ECLI:NL:RBHAA:2010:BO6063
Rechtbank Haarlem
- Eerste aanleg - enkelvoudig
- Rechtspraak.nl
Bepaling hoofdverblijfplaats en omgangsregeling van minderjarigen in co-ouderschap
In deze zaak heeft de Rechtbank Haarlem op 12 oktober 2010 uitspraak gedaan in een geschil tussen de ouders van drie minderjarige kinderen over de hoofdverblijfplaats en de omgangsregeling.

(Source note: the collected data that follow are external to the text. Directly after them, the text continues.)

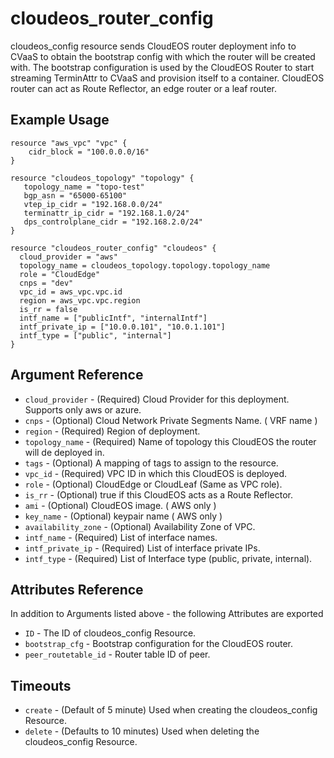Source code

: # cloudeos_router_config

cloudeos_config resource sends CloudEOS router deployment info to CVaaS to obtain the bootstrap config
with which the router will be created with. The bootstrap configuration is used by the CloudEOS Router
to start streaming TerminAttr to CVaaS and provision itself to a container.
CloudEOS router can act as Route Reflector, an edge router or a leaf router.

## Example Usage

```hcl
resource "aws_vpc" "vpc" {
    cidr_block = "100.0.0.0/16"
}

resource "cloudeos_topology" "topology" {
   topology_name = "topo-test"
   bgp_asn = "65000-65100"
   vtep_ip_cidr = "192.168.0.0/24"
   terminattr_ip_cidr = "192.168.1.0/24"
   dps_controlplane_cidr = "192.168.2.0/24"
}

resource "cloudeos_router_config" "cloudeos" {
  cloud_provider = "aws"
  topology_name = cloudeos_topology.topology.topology_name
  role = "CloudEdge"
  cnps = "dev"
  vpc_id = aws_vpc.vpc.id
  region = aws_vpc.vpc.region
  is_rr = false
  intf_name = ["publicIntf", "internalIntf"]
  intf_private_ip = ["10.0.0.101", "10.0.1.101"]
  intf_type = ["public", "internal"]
}
```

## Argument Reference

* `cloud_provider` - (Required) Cloud Provider for this deployment. Supports only aws or azure.
* `cnps` - (Optional) Cloud Network Private Segments Name. ( VRF name )
* `region` - (Required) Region of deployment.
* `topology_name` - (Required) Name of topology this CloudEOS the router will de deployed in.
* `tags` - (Optional) A mapping of tags to assign to the resource.
* `vpc_id` - (Required) VPC ID in which this CloudEOS is deployed.
* `role` - (Optional) CloudEdge or CloudLeaf (Same as VPC role).
* `is_rr` - (Optional) true if this CloudEOS acts as a Route Reflector.
* `ami` - (Optional) CloudEOS image. ( AWS only )
* `key_name` - (Optional) keypair name ( AWS only )
* `availability_zone` - (Optional) Availability Zone of VPC.
* `intf_name` - (Required) List of interface names.
* `intf_private_ip` - (Required) List of interface private IPs.
* `intf_type` - (Required) List of Interface type (public, private, internal).

## Attributes Reference

In addition to Arguments listed above - the following Attributes are exported

* `ID` - The ID of cloudeos_config Resource.
* `bootstrap_cfg` - Bootstrap configuration for the CloudEOS router.
* `peer_routetable_id` - Router table ID of peer.

## Timeouts

* `create` - (Default of 5 minute) Used when creating the cloudeos_config Resource.
* `delete` - (Defaults to 10 minutes) Used when deleting the cloudeos_config Resource.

De moeder verzocht om de hoofdverblijfplaats van alle drie de kinderen bij haar te bepalen, terwijl de vader aanvankelijk de hoofdverblijfplaats voor alle kinderen bij hem wilde. De rechtbank heeft de verzoeken van beide ouders beoordeeld aan de hand van eerdere beschikkingen en rapporten van de Raad voor de Kinderbescherming. De rechtbank heeft vastgesteld dat de ouders sinds oktober 2009 een zorgregeling hebben waarbij de kinderen om de week bij de vader verblijven. De rechtbank oordeelde dat de moeder onvoldoende onderbouwing heeft gegeven voor haar verzoek om de hoofdverblijfplaats van alle kinderen bij haar te laten. De vader heeft zich niet verzet tegen de hoofdverblijfplaats van de twee jongste kinderen bij de moeder, maar wenst dat de oudste bij hem verblijft. De rechtbank heeft geoordeeld dat het verzoek van de vader om de hoofdverblijfplaats van de oudste bij hem te laten, in overeenstemming is met de feitelijke zorgverdeling en heeft dit verzoek toegewezen. De rechtbank heeft de hoofdverblijfplaats van de minderjarigen als volgt bepaald: [naam kind 1] bij de vader en [naam kind 2] en [naam kind 3] bij de moeder. Tevens is een omgangsregeling vastgesteld waarbij de kinderen om de week van vrijdag tot vrijdag bij de vader verblijven. De beschikking is uitvoerbaar bij voorraad verklaard en de overige verzoeken zijn afgewezen.